[Rendered images with source text]
● ● ● ●

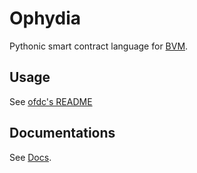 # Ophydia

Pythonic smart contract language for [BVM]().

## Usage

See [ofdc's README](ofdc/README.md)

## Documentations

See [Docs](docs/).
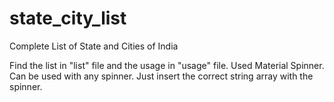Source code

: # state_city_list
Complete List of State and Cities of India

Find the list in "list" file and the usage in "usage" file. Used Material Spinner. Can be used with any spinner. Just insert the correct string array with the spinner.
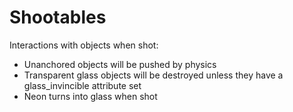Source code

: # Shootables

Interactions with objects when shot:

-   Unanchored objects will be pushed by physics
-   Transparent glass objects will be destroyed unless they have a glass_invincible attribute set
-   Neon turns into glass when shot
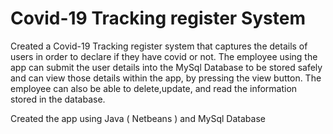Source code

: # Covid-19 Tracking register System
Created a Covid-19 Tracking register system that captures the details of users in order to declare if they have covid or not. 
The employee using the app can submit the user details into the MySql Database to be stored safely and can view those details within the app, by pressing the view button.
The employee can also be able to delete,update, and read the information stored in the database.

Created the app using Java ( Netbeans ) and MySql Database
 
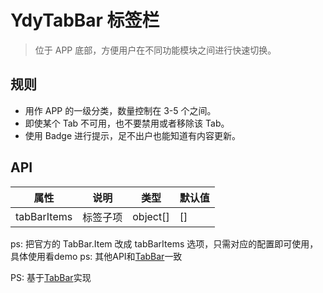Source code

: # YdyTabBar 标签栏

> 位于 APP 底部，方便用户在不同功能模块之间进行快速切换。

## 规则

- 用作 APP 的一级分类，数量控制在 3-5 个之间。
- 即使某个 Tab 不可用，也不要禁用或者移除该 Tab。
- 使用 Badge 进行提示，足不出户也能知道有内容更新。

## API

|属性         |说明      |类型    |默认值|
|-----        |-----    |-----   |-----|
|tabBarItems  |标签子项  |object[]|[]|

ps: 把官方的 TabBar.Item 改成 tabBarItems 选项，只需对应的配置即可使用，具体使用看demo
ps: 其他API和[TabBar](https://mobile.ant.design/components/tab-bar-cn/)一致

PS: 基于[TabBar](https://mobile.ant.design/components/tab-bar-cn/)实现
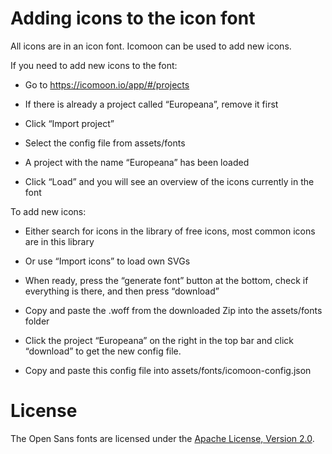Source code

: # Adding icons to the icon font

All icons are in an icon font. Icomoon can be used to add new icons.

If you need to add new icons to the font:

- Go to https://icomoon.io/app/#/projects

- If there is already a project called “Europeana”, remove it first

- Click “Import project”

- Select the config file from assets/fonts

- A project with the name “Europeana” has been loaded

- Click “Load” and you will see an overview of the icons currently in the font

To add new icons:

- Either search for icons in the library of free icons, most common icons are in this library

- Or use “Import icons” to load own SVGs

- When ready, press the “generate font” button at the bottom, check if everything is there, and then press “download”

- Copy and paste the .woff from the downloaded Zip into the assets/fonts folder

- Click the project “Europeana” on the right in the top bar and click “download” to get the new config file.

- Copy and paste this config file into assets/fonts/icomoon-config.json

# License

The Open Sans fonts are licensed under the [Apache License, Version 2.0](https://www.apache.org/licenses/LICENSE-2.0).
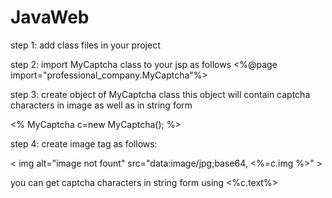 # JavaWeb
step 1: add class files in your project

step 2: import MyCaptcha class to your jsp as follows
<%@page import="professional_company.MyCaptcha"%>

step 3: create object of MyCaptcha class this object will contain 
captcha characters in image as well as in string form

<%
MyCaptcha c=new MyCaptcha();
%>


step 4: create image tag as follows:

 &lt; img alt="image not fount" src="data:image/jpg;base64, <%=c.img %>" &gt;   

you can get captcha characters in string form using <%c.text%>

● ● ● ●

**Work instruction**
The required output is a verbatim repetition of the lines from the opening of the entries above through the line containing "- A project", inclusive, with no pictures and nothing else.

**Answer space**
 # Ophydia

Pythonic smart contract language for [BVM]().

## Usage

See [ofdc's README](ofdc/README.md)

## Documentations

See [Docs](docs/).
Source code

: # state_city_list
Complete List of State and Cities of India

Find the list in "list" file and the usage in "usage" file. Used Material Spinner. Can be used with any spinner. Just insert the correct string array with the spinner.
Source code

: # Shootables

Interactions with objects when shot:

-   Unanchored objects will be pushed by physics
-   Transparent glass objects will be destroyed unless they have a glass_invincible attribute set
-   Neon turns into glass when shot
Source code

: # Covid-19 Tracking register System
Created a Covid-19 Tracking register system that captures the details of users in order to declare if they have covid or not. 
The employee using the app can submit the user details into the MySql Database to be stored safely and can view those details within the app, by pressing the view button.
The employee can also be able to delete,update, and read the information stored in the database.

Created the app using Java ( Netbeans ) and MySql Database
 
Source code

: # YdyTabBar 标签栏

> 位于 APP 底部，方便用户在不同功能模块之间进行快速切换。

## 规则

- 用作 APP 的一级分类，数量控制在 3-5 个之间。
- 即使某个 Tab 不可用，也不要禁用或者移除该 Tab。
- 使用 Badge 进行提示，足不出户也能知道有内容更新。

## API

|属性         |说明      |类型    |默认值|
|-----        |-----    |-----   |-----|
|tabBarItems  |标签子项  |object[]|[]|

ps: 把官方的 TabBar.Item 改成 tabBarItems 选项，只需对应的配置即可使用，具体使用看demo
ps: 其他API和[TabBar](https://mobile.ant.design/components/tab-bar-cn/)一致

PS: 基于[TabBar](https://mobile.ant.design/components/tab-bar-cn/)实现
Source code

: # Adding icons to the icon font

All icons are in an icon font. Icomoon can be used to add new icons.

If you need to add new icons to the font:

- Go to https://icomoon.io/app/#/projects

- If there is already a project called “Europeana”, remove it first

- Click “Import project”

- Select the config file from assets/fonts

- A project with the name “Europeana” has been loaded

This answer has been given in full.